Graeme Sonnenberg had been so aggrieved by my review of a meal at La Perla in The Cape Times, that he wrote to me to voice his displeasure. I am now forced to recant. We had a fabulous lunch there.
I was hoping our party would dine at La Colombe but instead the La's got mixed up and we landed at La Perla. I should have guessed that having John French (who I think has a comedy-writing career ahead of him), the acerbically witty Grant Pierrus who even manages to make light of a damaging car accident and Craig Dummett who appears deadpan before dropping his laughing bomb, would not be appropriate company in my delicate state.
I had resolved not to tell them about the procedure - but felt I had to explain why I wouldn't even touch a drop of alcohol, using the antibiotics I was taking as the reason. One thing led to another and while Frans was waiting to take our order, I said I'd had hemorrhoids surgically removed.
Although the "very minor" procedure as surgeon Anthony Jackson put it occurred on Tuesday, and this was Saturday, I was still in tremendous discomfort and even the slightest giggle exacerbated the pain. I ordered the rocket salad with caramelized nuts, parmesan and cranberries to start and kingklip wrapped in Parma ham with saffron and currant sauce to follow. Everyone else also had rocket salads - John's with pear and gorgonzola, Craig's with roasted tomatoes and I forget what was in Grant's. Craig, at his abstemious best, ordered the grilled tuna while Grant and John had the one pasta dish that I had drooled over - penne with cream gorgonzola sauce.

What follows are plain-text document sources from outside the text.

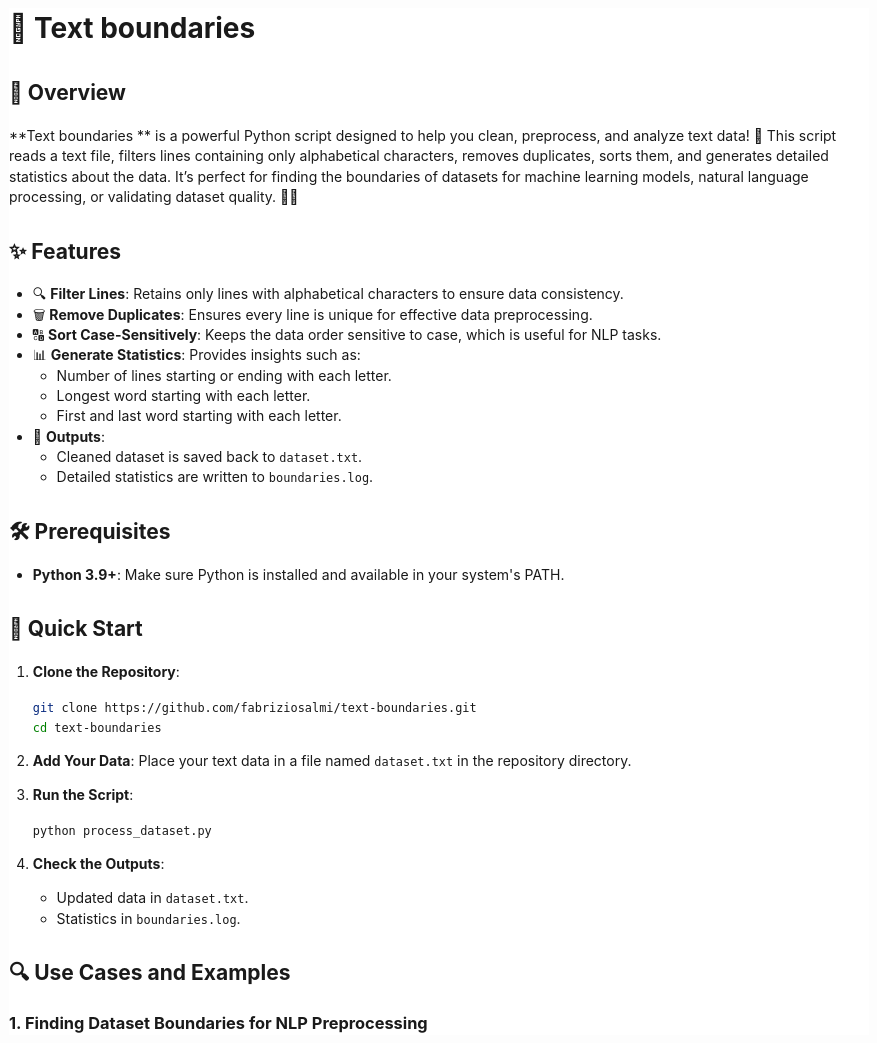 # 📝 Text boundaries 

## 📖 Overview

**Text boundaries ** is a powerful Python script designed to help you clean, preprocess, and analyze text data! 🚀 This script reads a text file, filters lines containing only alphabetical characters, removes duplicates, sorts them, and generates detailed statistics about the data. It’s perfect for finding the boundaries of datasets for machine learning models, natural language processing, or validating dataset quality. 🧑‍💻

## ✨ Features

- 🔍 **Filter Lines**: Retains only lines with alphabetical characters to ensure data consistency.
- 🗑️ **Remove Duplicates**: Ensures every line is unique for effective data preprocessing.
- 🔠 **Sort Case-Sensitively**: Keeps the data order sensitive to case, which is useful for NLP tasks.
- 📊 **Generate Statistics**: Provides insights such as:
  - Number of lines starting or ending with each letter.
  - Longest word starting with each letter.
  - First and last word starting with each letter.
- 📂 **Outputs**:
  - Cleaned dataset is saved back to `dataset.txt`.
  - Detailed statistics are written to `boundaries.log`.

## 🛠️ Prerequisites

- **Python 3.9+**: Make sure Python is installed and available in your system's PATH.

## 🚀 Quick Start

1. **Clone the Repository**:
   ```bash
   git clone https://github.com/fabriziosalmi/text-boundaries.git
   cd text-boundaries
   ```

2. **Add Your Data**: Place your text data in a file named `dataset.txt` in the repository directory.

3. **Run the Script**:
   ```bash
   python process_dataset.py
   ```

4. **Check the Outputs**:
   - Updated data in `dataset.txt`.
   - Statistics in `boundaries.log`.

## 🔍 Use Cases and Examples

### 1. **Finding Dataset Boundaries for NLP Preprocessing**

I couldn't manage to deflect the conversation away from my backside and found myself sharing much more than I intended. Like, for example, how clever I now thought womenfolk to be - what with managing sanitary towels so easily. I had already used a packet to absorb the post-op oozing before I realized that there were sticky sections to help keep them in place. The table roared when I confessed that I'd used the pad the wrong way up - and the discomfort of having to peel the adhesive off my very sensitive rear. John was firing one-liners about me finally having my wings; no longer having to wax my hair there and other things too offensive to even repeat here. The others were intrigued by the table under the charcoal-girls painting which Stuart Chiat seemed to command. Although I didn't know the other people, I recognized many of them from Giovanni's with two - one pudgy and the other short and lithe like a soccer player, who I think may be restaurateurs.
Another table also had our gaggle agog, which I identified only later as the Zulik/Keren clan, when I saw their name on the Jag outside. A woman to my left looked disturbingly like Morticia Addams while Dagmar Schumacher - she with the A+ guest list, was dining with chums from La Couronne (or La Provance) who was celebrating a birthday.
The tables' laughter was making me laugh too - the more I tried to stifle the giggle, the more my arse seared, feeling the wound pried open by each inhalation and subsequent tensing to stifle the laugh. It reminded me of my regular fear during my ablution of the pain that would follow a chilli-rich night out which had lead to the op in the first place.
Jung talks about synchronicity as a tool to understand coincidences. At my table were two patients of Anthony Smith's, I was a patient of Anthony Jackson's (both of whom were in my class at Herzlia Stuart Chiat was ahead of us), I was sitting at Chris Barnard's once favorite restaurant - well, certainly he, and the pics that Don McKenzie took of him and his coterie secured La Perla's place in the firmament - I had just had surgery at the Chris Barnard hospital and I was feeling the pain in the arse that so many people had suggested I often provided. I’m still trying to find the meaning in this.